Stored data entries
- - -

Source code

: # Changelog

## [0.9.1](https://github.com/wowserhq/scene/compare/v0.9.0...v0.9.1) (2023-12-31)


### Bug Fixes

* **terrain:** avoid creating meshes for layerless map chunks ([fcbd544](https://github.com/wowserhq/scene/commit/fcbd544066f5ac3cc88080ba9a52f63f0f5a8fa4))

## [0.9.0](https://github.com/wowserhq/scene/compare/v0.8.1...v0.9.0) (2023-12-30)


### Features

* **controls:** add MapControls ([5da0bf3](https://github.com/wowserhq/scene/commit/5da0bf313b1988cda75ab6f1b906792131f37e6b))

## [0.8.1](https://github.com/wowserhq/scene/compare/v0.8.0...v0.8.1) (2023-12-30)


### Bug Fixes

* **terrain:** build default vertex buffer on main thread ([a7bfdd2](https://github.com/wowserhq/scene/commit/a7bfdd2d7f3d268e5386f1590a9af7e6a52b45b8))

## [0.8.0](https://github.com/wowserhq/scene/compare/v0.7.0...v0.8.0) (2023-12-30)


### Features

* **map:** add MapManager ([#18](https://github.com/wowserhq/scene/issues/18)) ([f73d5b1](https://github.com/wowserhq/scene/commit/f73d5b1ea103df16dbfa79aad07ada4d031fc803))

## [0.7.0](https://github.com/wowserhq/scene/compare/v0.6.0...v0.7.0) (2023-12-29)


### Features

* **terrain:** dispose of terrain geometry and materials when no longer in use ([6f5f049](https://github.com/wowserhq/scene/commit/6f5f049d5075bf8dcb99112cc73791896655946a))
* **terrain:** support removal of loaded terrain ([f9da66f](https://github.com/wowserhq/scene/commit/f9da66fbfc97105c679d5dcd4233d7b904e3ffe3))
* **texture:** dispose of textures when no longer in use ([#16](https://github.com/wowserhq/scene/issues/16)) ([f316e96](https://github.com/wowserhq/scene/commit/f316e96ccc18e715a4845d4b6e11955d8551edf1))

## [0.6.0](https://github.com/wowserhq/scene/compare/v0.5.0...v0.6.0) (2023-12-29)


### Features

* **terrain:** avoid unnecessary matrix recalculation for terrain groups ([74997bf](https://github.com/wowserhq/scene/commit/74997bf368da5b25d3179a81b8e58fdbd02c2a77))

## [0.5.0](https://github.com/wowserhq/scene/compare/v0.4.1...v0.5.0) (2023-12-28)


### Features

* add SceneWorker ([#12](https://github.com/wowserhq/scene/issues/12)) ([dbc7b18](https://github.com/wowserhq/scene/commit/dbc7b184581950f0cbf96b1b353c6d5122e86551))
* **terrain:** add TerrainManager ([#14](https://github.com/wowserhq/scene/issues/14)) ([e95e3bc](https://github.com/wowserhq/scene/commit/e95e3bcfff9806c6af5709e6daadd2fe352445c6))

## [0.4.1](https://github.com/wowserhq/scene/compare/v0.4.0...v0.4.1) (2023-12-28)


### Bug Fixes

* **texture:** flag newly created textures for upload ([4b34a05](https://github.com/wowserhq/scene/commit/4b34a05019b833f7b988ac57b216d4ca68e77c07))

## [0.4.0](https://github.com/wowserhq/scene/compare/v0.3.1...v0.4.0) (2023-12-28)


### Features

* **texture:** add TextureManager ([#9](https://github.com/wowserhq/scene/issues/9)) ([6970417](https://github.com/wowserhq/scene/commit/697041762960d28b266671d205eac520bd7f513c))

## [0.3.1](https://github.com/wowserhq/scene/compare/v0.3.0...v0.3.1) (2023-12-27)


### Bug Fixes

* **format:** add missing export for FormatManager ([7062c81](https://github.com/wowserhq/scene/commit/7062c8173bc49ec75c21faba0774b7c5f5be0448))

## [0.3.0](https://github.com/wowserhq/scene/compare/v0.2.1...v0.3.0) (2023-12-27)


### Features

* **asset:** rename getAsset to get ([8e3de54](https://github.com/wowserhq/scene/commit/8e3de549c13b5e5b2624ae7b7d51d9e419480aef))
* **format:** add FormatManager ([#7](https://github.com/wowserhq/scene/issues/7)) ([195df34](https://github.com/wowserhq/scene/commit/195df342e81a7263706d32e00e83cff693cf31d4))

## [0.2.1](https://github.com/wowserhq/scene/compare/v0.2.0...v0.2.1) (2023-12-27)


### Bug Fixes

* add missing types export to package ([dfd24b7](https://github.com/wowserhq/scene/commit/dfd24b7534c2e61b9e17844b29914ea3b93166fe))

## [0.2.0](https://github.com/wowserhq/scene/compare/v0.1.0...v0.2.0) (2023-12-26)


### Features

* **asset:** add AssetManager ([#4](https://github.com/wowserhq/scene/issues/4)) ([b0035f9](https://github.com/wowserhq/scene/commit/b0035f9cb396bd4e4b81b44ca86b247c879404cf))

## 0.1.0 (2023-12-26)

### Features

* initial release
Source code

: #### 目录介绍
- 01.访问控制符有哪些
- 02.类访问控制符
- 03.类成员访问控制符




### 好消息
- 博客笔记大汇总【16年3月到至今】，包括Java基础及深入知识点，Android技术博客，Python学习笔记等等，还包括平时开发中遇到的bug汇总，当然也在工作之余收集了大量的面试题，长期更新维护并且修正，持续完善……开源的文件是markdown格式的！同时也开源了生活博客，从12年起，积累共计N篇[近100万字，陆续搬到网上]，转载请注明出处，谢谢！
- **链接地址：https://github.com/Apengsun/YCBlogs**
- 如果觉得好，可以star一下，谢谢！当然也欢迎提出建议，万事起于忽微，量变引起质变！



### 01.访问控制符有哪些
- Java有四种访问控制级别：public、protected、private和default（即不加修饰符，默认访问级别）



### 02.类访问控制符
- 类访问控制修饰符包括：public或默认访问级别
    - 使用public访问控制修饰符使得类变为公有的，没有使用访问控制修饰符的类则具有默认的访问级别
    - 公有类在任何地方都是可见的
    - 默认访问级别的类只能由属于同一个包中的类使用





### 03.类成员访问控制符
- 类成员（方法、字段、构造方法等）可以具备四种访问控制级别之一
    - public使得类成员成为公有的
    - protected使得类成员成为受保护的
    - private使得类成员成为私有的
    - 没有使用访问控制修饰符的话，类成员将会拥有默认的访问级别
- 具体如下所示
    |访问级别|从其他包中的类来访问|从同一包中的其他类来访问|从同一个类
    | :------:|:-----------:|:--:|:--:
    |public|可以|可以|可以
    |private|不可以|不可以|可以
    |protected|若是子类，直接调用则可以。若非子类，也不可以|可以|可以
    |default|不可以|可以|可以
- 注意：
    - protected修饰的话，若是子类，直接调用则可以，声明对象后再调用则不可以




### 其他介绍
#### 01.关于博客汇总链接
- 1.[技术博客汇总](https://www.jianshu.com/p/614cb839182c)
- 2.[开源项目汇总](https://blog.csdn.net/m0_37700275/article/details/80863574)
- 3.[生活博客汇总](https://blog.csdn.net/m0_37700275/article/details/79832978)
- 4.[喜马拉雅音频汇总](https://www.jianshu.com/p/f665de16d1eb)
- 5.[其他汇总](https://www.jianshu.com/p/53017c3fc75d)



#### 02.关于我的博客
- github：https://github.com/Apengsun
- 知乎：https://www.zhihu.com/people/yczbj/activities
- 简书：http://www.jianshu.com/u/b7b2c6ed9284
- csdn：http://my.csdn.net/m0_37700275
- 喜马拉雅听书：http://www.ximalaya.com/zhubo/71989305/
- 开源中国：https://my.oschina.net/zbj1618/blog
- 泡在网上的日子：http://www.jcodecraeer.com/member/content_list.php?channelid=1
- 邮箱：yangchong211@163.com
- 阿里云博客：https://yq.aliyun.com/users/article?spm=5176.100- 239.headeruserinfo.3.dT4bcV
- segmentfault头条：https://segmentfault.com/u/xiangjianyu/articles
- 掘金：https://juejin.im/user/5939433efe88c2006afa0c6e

- - -

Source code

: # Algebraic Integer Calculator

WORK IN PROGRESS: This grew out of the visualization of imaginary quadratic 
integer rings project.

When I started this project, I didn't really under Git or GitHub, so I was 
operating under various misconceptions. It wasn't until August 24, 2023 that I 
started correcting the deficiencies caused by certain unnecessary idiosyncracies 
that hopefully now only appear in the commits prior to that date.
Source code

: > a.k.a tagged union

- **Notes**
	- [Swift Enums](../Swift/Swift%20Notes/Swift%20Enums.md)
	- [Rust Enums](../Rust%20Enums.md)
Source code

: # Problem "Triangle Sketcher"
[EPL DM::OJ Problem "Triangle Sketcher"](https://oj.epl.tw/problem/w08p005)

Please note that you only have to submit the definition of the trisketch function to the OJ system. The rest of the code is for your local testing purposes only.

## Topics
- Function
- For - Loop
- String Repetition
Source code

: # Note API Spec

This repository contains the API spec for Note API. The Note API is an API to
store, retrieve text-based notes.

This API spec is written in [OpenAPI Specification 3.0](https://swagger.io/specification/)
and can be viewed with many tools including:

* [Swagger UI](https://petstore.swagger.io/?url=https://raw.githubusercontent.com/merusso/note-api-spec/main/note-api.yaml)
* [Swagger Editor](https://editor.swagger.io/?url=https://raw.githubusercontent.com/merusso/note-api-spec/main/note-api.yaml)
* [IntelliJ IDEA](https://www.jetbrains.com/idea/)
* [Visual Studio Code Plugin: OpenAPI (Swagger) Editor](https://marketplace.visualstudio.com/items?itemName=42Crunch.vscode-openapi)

- - -

For each line in the data above that contains the string "Editor", extract the line.

**Problem solution:**
* [Swagger Editor](https://editor.swagger.io/?url=https://raw.githubusercontent.com/merusso/note-api-spec/main/note-api.yaml)
* [Visual Studio Code Plugin: OpenAPI (Swagger) Editor](https://marketplace.visualstudio.com/items?itemName=42Crunch.vscode-openapi)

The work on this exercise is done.